What is Microsoft throttling?
Table of contents
Also known as
Definition
When a migration runs, it sends a high volume of requests to Microsoft 365. At some point, Microsoft decides that's too much load at once and starts limiting it. That's throttling.
It's not a tool failure. Throttling is a security mechanism Microsoft keeps in place so the service stays healthy for all users. Without it, the server could become unresponsive or crash completely, causing service interruptions across the tenant.
When throttling happens, you'll see two error codes: 429 Too Many Requests or 503 Service Unavailable. These don't mean your migration has stopped—requests are being retried until Microsoft can handle them again.
Experiencing some throttling is normal. Significant throttling—more than 30% of requests throttled for 30 minutes or more—is a signal something needs adjusting.
tip
Schedule heavy migration workloads outside business hours. Overnight or weekends are ideal. User activity during business hours also adds to tenant load—running migrations when that pressure is lower reduces throttling.
Why it matters
Throttling is the most common reason migrations take longer than expected.
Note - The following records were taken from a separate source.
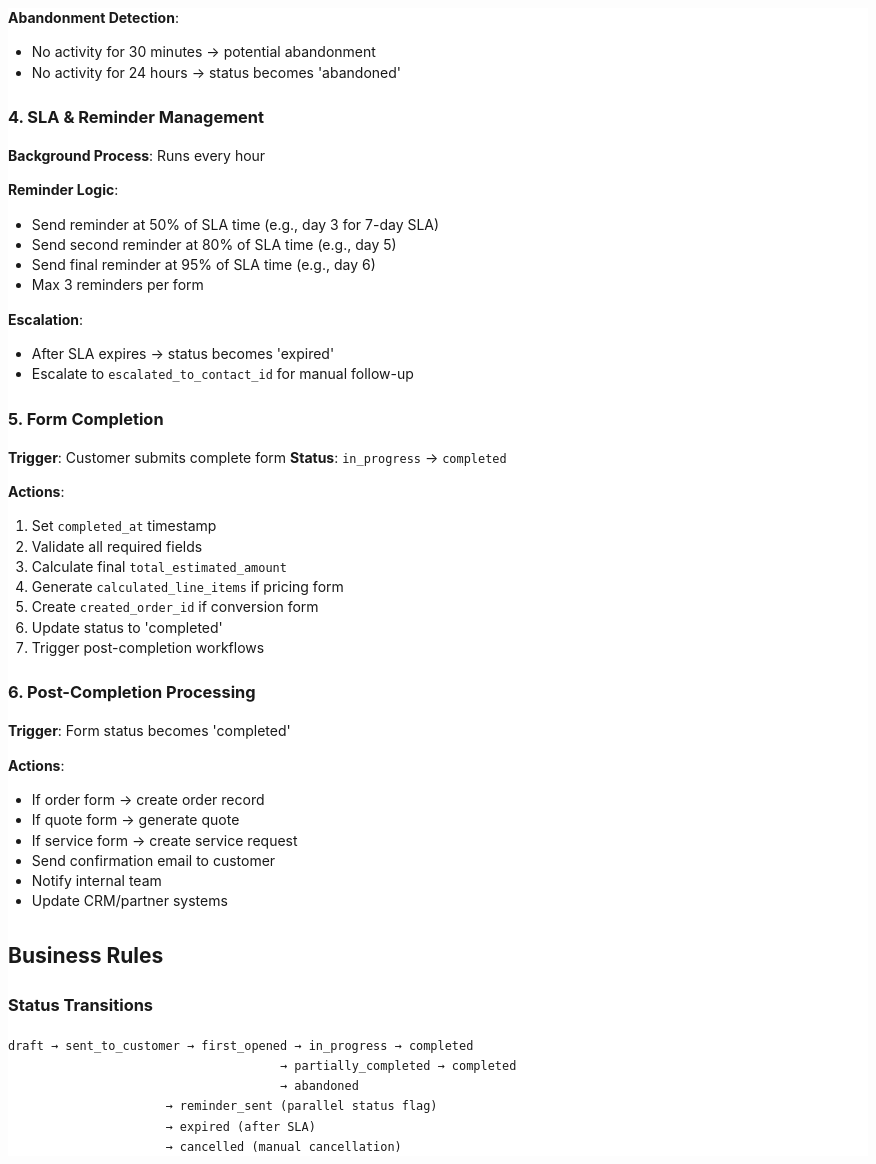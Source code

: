 **Abandonment Detection**:
- No activity for 30 minutes → potential abandonment
- No activity for 24 hours → status becomes 'abandoned'

### 4. SLA & Reminder Management
**Background Process**: Runs every hour

**Reminder Logic**:
- Send reminder at 50% of SLA time (e.g., day 3 for 7-day SLA)
- Send second reminder at 80% of SLA time (e.g., day 5)
- Send final reminder at 95% of SLA time (e.g., day 6)
- Max 3 reminders per form

**Escalation**:
- After SLA expires → status becomes 'expired'
- Escalate to `escalated_to_contact_id` for manual follow-up

### 5. Form Completion
**Trigger**: Customer submits complete form
**Status**: `in_progress` → `completed`

**Actions**:
1. Set `completed_at` timestamp
2. Validate all required fields
3. Calculate final `total_estimated_amount`
4. Generate `calculated_line_items` if pricing form
5. Create `created_order_id` if conversion form
6. Update status to 'completed'
7. Trigger post-completion workflows

### 6. Post-Completion Processing
**Trigger**: Form status becomes 'completed'

**Actions**:
- If order form → create order record
- If quote form → generate quote
- If service form → create service request
- Send confirmation email to customer
- Notify internal team
- Update CRM/partner systems

## Business Rules

### Status Transitions
```
draft → sent_to_customer → first_opened → in_progress → completed
                                      → partially_completed → completed
                                      → abandoned
                      → reminder_sent (parallel status flag)
                      → expired (after SLA)
                      → cancelled (manual cancellation)
```
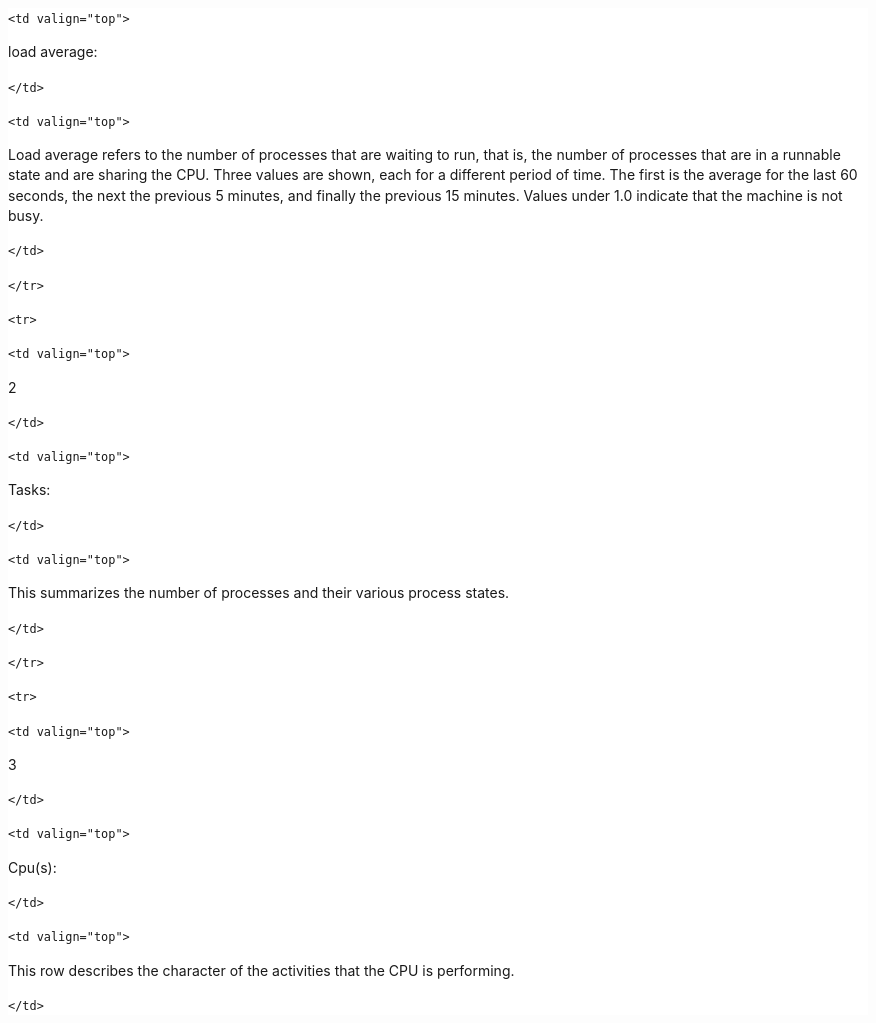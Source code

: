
 ```{=html}
```
```{=html}
<td valign="top">
```
load average:
```{=html}
</td>
```
```{=html}
<td valign="top">
```
Load average refers to the number of processes that are waiting to run, that is, the number of processes that are in a runnable state and are sharing the CPU. Three values are shown, each for a different period of time. The first is the average for the last 60 seconds, the next the previous 5 minutes, and finally the previous 15 minutes. Values under 1.0 indicate that the machine is not busy.
```{=html}
</td>
```
```{=html}
</tr>
```
```{=html}
<tr>
```
```{=html}
<td valign="top">
```
2
```{=html}
</td>
```
```{=html}
<td valign="top">
```
Tasks:
```{=html}
</td>
```
```{=html}
<td valign="top">
```
This summarizes the number of processes and their various process states.
```{=html}
</td>
```
```{=html}
</tr>
```
```{=html}
<tr>
```
```{=html}
<td valign="top">
```
3
```{=html}
</td>
```
```{=html}
<td valign="top">
```
Cpu(s):
```{=html}
</td>
```
```{=html}
<td valign="top">
```
This row describes the character of the activities that the CPU is performing.
```{=html}
</td>
```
Planning for it before the project starts means fewer surprises and more realistic timelines.
- Migration: Throttling slows down how fast data moves. An unplanned throttling event can extend a migration well beyond the planned window.
- Day-to-day operations: Migrations running during business hours compete with users for tenant resources. That affects the migration speed and the people working in the tenant at the same time.
Commonly confused with: Network bandwidth
Both can slow a migration down, but they're different. Bandwidth is the capacity of your network connection. Throttling is applied by Microsoft on their end, regardless of how fast your connection is. You can have excellent bandwidth and still get throttled.
What we see out there
Throttling gets blamed on the tool.
It's a normal part of every migration. The error codes look alarming but requests are retried automatically. The migration hasn't stopped, it's waiting for Microsoft to be ready again.
Migration alone isn't usually the only cause.
Backup applications and regular user activity during business hours all add to tenant load. Scheduling migrations overnight and running concurrent migrations from different machines with different user accounts removes most of that competition.
Frequently asked questions
Can throttling be avoided?
Not entirely. It can't be turned off or bypassed. But it can be managed. Scheduling migrations outside business hours and limiting competing background activity reduce the load. If significant throttling persists, splitting a large migration into smaller intervals helps.
Does running concurrent migrations help?
Yes. Running concurrent migrations from different machines with different user accounts improves throughput. Each machine handles its own workload, reducing the pressure any single machine puts on the tenant. ShareGate Migrate supports concurrent migrations.
How should we plan around throttling?
Schedule heavy waves overnight or on weekends when tenant load is lower. Build incremental passes into the plan so the final cutover window is as short as possible. Test throughput early—a small pilot migration during your target window gives you a realistic number to plan against.